Kamu emeklisi Refik Kılıçman ise iktidarın faiz karşıtı söyleminin “seçim yatırımından” ibaret olduğunu dile getirdi. Kılıçman, “Hani faiz haramdı? Her gün televizyonda faizden bahsediyorlar. Nerede bunların dürüstlüğü o zaman? Sadece insanları sömürmekle, İslami literatürü anarak oy potansiyeli elde etmekle olmuyor bu işler” diye konuştu.
Ekonominin faturasını halkın ödediğini savunan Kılıçman, “Beş şirket zengin edilmek amacıyla vatandaşın bütün imkanları yok edildi. Tekrar vatandaşa ekstra zorluk çıkarmak için şimdi faizleri yükseltiyorlar diye düşünüyorum” dedi. Döviz kurunun faiz artışına rağmen düşmesini beklemediğini de söyleyen Kılıçman, bunun nedenini köprü ve otoyollara verilen döviz cinsinden Hazine garantilerine bağladı.
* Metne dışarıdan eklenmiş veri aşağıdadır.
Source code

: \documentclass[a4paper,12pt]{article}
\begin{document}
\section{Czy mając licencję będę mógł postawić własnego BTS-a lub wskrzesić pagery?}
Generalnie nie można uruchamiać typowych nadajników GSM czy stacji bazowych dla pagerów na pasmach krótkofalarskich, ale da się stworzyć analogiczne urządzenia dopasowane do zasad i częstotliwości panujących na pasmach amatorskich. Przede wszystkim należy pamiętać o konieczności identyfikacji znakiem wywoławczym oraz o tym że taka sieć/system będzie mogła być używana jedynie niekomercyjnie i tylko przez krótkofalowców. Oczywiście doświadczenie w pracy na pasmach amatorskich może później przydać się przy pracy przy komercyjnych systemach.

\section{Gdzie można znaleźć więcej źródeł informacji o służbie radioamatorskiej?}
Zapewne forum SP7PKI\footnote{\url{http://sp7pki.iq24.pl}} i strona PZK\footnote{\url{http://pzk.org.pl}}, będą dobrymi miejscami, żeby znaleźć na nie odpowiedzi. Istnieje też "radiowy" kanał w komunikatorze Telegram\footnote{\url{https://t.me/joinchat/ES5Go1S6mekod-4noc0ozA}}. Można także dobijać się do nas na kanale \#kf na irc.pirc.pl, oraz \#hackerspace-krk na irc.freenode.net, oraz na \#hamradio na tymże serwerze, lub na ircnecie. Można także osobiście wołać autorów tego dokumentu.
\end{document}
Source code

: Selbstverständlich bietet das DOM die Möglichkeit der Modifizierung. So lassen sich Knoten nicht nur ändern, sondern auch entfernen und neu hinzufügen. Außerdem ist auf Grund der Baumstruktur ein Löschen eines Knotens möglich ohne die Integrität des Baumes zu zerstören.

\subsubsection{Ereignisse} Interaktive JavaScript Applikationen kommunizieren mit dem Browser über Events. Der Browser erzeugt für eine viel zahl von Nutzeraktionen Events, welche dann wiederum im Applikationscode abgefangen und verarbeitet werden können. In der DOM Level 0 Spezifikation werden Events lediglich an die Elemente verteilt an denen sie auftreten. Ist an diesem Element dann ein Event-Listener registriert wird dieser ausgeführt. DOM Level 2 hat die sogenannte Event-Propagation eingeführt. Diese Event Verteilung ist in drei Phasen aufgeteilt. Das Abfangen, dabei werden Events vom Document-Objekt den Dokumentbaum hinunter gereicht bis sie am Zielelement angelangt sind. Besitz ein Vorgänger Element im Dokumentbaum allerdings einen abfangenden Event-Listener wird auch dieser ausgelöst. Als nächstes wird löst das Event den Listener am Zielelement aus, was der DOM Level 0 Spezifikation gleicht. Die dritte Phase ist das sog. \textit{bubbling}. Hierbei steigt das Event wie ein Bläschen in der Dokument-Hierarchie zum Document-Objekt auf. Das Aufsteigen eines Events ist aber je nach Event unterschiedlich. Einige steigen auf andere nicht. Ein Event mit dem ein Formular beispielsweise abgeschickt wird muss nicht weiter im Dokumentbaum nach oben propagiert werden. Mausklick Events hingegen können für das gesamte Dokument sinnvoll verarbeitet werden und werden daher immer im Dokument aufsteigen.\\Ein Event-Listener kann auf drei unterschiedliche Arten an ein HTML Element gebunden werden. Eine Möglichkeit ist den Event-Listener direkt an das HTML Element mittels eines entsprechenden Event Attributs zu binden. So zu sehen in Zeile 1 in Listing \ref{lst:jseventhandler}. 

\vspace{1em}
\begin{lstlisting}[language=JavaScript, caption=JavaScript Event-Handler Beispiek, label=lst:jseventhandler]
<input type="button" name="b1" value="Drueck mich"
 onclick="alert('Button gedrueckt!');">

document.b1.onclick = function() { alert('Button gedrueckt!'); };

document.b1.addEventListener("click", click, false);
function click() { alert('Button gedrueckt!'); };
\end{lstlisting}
“Verdiğimiz oylar boşa gidiyor”
Ev kadını Güneş Özkuru ise faizin arttırılmasına karşı olduğunu söyledi. Özkuru, Erdoğan’ın faiz karşıtı söyleminden gelinen aşamayı, “Valla hiç kimse sözünde durmuyor ki, hiç kimse sözünde durmuyor. Verdiğimiz oylar boşa gidiyor” diye ifade etti. Banka kredi faizlerinin yükselmesinden yakınan Özkuru, “Her banka faizi çok veriyor. Faizi ödeyemiyoruz. Kredi çektim, onun bile faizi çok fazla. Her ay kendi borçlarımı, ev kirasını ödemekten faiz ödemeye zor yetişiyoruz” dedi.
“Türk lirasına güveni sağlayamazsak bu işi başaramayız”
Akademisyen Doç. Dr. Fatih Damlıbağ ise faiz artışında gelinen süreci şöyle açıkladı: “Faiz artışını yapmaya başladı. Çünkü işin içerisinden çıkamaz oldu. Hedefi üretimi arttırmaktı. Üretimi arttırırken seçici kredi politikası uygulaması gerekiyordu. Kredileri pandemi sonrası aniden genişletti. Ancak bunu yaparken verilen krediler takip edilmedi ve böylece 1,5-2 sene geçti. Takip etmeye çok geç başlandı. Bir süre sonra da Türk Lirası'na olan güven kayboldu. İnsanlar TL’ye güvenini kaybedince de artık enflasyon düşmez aşamaya geldi. Sonuçta da istikrarlı para politikası uygulamak ve bir miktar faizi yükseltmek zorunda kaldı artık. İster istemez” diye konuştu.
Demirbağ faiz artışıyla ekonomide kalıcı sonuçlar elde edilmesinin yolunu ise, “Türk lirasına güveni sağlayamazsak bu işi başaramayız. Bu da biraz zaman alıcı. Yapışkan bir enflasyonumuz oluştu” diye ifade etti.